A livello di singola denominazione, la crescita più consistente l’ha ottenuta il Prosecco, comprensivo della Doc Prosecco, della Docg del Conegliano Valdobbiadene e dell’Asolo. Nel biennio le tre denominazioni hanno messo a segno una crescita del 27,2% sul 2019 a quota 752,7 milioni di bottiglie vendute nel 2021. Risultati consistenti sono stati ottenuti anche da Barolo (+27%), Brunello di Montalcino (+40%), Gavi (+23%), Venezia Doc (23%), Orvieto (+17%), Franciacorta (+12%), Chianti Classico (+11%), Delle Venezie (+11%), Nobile di Montepulciano (+10 per cento).
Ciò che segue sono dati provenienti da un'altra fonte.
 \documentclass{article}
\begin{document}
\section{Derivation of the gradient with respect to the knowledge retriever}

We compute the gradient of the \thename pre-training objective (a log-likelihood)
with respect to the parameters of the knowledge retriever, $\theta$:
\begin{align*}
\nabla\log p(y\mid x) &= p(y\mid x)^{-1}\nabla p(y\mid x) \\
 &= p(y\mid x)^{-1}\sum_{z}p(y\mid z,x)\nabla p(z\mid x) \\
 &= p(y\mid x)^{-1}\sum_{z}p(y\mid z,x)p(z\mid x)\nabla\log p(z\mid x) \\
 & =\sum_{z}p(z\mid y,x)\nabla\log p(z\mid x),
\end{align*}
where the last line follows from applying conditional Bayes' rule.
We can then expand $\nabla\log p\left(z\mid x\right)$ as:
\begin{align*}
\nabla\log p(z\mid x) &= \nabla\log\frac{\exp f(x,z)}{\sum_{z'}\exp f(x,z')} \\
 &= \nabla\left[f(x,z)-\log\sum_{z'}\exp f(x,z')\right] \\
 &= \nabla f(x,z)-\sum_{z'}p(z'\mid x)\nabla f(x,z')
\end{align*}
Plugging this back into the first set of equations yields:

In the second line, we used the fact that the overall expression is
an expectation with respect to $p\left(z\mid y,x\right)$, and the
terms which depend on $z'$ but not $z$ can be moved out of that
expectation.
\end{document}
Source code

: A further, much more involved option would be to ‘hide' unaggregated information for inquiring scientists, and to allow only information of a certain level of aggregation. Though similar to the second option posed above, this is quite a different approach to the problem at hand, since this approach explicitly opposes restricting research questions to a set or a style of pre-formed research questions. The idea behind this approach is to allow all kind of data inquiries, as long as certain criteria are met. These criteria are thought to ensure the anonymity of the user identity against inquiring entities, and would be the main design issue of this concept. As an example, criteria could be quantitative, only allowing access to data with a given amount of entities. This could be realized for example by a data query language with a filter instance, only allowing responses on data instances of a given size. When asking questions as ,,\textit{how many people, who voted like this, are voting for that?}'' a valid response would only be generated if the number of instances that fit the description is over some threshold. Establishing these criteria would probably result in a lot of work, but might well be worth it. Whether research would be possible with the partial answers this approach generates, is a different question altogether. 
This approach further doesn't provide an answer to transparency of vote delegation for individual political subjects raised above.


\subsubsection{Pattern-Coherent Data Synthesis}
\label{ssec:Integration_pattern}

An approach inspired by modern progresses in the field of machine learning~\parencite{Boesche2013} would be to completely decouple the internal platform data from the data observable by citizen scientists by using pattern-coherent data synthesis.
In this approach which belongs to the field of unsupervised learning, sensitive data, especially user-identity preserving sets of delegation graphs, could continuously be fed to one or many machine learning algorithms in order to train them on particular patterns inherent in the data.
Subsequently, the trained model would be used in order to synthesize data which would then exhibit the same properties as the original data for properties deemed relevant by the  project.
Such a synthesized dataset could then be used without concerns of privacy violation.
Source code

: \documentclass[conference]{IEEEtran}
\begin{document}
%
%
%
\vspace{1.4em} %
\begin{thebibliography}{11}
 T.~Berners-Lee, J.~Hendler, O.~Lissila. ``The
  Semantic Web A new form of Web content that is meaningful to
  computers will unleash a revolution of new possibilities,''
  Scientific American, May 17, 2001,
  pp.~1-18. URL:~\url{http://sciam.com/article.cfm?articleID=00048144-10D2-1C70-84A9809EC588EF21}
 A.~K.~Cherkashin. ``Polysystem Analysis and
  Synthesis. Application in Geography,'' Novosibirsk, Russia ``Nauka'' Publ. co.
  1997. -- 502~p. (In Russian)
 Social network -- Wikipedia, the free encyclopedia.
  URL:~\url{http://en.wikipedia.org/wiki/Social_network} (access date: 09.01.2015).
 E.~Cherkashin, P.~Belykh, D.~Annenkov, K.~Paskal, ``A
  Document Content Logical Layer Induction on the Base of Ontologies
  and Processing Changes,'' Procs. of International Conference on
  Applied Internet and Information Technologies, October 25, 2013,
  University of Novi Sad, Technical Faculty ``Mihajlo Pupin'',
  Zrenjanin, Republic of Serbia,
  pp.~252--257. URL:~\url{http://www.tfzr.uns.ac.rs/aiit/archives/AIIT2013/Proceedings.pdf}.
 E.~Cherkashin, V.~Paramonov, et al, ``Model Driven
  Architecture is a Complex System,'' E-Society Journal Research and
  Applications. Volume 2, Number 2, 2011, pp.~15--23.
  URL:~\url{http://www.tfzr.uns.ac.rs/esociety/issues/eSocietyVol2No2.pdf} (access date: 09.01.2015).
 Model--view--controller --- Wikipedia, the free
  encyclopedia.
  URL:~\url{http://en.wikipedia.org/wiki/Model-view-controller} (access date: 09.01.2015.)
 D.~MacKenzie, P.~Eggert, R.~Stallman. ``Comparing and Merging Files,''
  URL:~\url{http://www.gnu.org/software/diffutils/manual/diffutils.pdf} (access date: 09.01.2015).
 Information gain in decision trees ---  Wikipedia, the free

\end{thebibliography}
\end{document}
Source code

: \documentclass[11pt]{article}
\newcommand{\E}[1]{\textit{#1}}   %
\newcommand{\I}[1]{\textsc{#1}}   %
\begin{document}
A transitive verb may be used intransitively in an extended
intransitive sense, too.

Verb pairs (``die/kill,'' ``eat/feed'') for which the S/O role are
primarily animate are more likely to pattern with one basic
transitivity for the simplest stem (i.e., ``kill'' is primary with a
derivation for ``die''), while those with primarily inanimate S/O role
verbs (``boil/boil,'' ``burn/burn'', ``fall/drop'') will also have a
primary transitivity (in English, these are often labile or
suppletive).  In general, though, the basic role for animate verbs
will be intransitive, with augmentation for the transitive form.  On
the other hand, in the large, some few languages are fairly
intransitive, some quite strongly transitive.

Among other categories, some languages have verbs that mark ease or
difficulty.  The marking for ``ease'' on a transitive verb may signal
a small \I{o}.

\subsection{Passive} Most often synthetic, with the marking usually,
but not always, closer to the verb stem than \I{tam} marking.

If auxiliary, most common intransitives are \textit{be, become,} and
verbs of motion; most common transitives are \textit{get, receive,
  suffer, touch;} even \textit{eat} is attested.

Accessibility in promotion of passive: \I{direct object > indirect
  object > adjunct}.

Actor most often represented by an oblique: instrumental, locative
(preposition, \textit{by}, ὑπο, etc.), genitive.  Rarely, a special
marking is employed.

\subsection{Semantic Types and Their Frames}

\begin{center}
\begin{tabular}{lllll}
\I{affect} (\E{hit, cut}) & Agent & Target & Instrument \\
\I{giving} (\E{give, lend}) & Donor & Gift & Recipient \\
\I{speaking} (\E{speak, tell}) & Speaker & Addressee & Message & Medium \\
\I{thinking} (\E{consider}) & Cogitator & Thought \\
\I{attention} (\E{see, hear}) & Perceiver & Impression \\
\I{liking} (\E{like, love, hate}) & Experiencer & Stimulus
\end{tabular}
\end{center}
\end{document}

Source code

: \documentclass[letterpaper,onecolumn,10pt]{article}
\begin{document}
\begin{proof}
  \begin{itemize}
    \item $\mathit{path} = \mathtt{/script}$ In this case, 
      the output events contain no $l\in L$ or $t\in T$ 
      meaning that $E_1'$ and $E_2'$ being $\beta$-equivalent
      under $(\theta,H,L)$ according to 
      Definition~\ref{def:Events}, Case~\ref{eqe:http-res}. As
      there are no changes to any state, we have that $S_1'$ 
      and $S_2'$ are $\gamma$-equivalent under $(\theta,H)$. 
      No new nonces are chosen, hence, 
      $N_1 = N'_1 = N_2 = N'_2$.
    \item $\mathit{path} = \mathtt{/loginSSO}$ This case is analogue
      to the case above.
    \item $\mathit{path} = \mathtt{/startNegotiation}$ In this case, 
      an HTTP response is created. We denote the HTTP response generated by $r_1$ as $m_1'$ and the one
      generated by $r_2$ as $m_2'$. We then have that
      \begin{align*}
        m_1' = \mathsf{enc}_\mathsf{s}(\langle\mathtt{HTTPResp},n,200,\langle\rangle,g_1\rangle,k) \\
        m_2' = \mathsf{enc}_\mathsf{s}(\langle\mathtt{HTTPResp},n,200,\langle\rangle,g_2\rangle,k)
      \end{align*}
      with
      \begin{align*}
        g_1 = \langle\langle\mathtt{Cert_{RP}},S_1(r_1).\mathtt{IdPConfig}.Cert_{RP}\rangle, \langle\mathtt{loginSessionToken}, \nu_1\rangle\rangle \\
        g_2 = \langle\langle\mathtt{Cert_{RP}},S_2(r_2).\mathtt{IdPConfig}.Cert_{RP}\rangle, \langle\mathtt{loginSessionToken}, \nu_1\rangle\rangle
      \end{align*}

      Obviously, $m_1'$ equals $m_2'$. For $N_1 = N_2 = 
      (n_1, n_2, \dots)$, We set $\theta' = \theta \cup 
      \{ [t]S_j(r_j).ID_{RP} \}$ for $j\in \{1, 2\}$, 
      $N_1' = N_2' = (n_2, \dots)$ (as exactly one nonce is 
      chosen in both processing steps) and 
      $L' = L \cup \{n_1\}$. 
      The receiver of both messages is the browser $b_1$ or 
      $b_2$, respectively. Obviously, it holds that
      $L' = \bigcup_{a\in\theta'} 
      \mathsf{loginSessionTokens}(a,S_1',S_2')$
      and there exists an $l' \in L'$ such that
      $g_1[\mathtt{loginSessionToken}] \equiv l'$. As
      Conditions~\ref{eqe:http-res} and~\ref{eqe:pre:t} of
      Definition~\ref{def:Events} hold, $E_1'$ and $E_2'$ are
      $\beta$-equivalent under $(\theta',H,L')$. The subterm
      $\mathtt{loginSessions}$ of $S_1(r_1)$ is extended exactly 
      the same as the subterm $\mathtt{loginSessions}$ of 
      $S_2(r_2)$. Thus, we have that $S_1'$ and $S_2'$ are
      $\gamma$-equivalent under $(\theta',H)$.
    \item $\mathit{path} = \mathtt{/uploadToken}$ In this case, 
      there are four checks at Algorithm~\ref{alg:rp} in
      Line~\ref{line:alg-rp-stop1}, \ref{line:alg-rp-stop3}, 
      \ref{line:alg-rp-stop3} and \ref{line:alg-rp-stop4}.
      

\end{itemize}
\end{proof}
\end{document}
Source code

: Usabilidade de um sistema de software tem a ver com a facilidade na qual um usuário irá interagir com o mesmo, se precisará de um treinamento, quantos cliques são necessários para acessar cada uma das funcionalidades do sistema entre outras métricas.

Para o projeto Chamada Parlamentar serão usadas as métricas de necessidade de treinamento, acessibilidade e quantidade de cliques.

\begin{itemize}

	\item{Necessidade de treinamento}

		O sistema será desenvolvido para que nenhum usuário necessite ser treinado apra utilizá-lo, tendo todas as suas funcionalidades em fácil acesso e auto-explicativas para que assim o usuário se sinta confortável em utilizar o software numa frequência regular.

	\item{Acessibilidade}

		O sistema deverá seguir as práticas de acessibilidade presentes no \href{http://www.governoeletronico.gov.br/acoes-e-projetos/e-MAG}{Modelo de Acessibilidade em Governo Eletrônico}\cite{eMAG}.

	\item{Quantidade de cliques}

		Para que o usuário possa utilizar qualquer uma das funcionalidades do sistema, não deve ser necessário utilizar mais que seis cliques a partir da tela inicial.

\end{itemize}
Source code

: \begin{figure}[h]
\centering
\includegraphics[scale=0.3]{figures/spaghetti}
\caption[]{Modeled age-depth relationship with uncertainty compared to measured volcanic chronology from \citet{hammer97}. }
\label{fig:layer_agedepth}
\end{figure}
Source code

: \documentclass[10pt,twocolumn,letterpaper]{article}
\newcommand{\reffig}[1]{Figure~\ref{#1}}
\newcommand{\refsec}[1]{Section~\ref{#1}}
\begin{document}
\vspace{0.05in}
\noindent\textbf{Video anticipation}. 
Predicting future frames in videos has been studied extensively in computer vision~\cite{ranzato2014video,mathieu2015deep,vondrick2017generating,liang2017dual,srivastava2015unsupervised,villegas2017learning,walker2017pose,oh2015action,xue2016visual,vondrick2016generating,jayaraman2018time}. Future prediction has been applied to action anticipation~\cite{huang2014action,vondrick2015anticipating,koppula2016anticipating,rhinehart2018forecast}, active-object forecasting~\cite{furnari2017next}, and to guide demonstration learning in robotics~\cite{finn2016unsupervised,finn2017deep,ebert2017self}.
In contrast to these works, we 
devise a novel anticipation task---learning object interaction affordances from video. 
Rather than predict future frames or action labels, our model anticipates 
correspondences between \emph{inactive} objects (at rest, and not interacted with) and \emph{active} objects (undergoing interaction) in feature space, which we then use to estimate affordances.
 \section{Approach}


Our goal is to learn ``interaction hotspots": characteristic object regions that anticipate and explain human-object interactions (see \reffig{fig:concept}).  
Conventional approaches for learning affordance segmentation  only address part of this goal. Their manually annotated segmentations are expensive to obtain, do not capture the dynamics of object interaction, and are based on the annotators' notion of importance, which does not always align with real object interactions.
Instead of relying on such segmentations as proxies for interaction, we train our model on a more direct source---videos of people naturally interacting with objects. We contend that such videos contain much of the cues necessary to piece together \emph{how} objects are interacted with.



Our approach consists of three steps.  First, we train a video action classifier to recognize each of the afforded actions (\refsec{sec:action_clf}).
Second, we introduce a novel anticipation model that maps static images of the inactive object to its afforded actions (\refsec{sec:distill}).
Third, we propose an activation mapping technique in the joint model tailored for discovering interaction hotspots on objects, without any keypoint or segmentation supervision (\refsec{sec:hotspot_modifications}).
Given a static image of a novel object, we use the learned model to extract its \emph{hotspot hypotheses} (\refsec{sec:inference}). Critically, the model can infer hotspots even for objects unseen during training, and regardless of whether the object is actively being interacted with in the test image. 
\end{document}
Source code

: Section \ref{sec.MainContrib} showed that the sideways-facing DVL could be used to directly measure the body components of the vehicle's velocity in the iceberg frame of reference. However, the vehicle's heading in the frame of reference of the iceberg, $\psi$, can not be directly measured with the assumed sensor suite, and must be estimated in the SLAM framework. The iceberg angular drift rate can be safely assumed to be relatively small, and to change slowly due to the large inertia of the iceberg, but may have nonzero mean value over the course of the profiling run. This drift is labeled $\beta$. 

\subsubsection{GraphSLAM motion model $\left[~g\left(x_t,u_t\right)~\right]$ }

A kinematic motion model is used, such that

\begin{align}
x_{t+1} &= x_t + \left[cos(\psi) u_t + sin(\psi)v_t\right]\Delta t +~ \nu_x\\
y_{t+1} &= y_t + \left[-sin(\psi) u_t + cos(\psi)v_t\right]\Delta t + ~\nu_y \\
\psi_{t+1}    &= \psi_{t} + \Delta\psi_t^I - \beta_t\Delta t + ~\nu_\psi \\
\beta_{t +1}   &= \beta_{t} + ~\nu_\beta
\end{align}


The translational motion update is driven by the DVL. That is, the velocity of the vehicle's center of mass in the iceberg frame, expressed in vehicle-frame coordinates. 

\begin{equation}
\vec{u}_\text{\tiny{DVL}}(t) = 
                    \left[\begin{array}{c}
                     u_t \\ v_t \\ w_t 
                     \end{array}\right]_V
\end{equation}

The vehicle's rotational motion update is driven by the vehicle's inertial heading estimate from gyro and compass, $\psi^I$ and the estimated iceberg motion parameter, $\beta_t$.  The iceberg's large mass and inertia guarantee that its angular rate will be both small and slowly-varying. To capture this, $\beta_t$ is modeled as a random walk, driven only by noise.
In termini di valore complessivo dell’imbottigliato certificato, nel 2021 sono stati oltrepassati i 9,43 miliardi di euro, cifra superiore di oltre 1,34 miliardi al dato del 2019. La graduatoria del valore è guidata dal Prosecco Doc, con circa 2,7 miliardi, seguita dal Delle Venezie Doc con 1,06 miliardi e dal Conegliano Valdobbiadene con 623 milioni. Seguono poi Franciacorta, Asti, Chianti Classico, Brunello, i cui valori sono compresi tra i 350 e i 200 milioni di euro.
Su 218 denominazioni certificate, le prime 20 concentrano ben l’82% del valore e le prime 50 superano il 95%, mentre le ultime 100 ottengono uno 0,46 per cento. “Ciò significa – spiega Liantonio – che l’ossatura produttiva ed economica della viticultura italiana è rappresentata da poche decine di denominazioni ben strutturate e organizzate, mentre molte altre decine, se non centinaia, giocano un ruolo marginale se non di pura testimonianza”.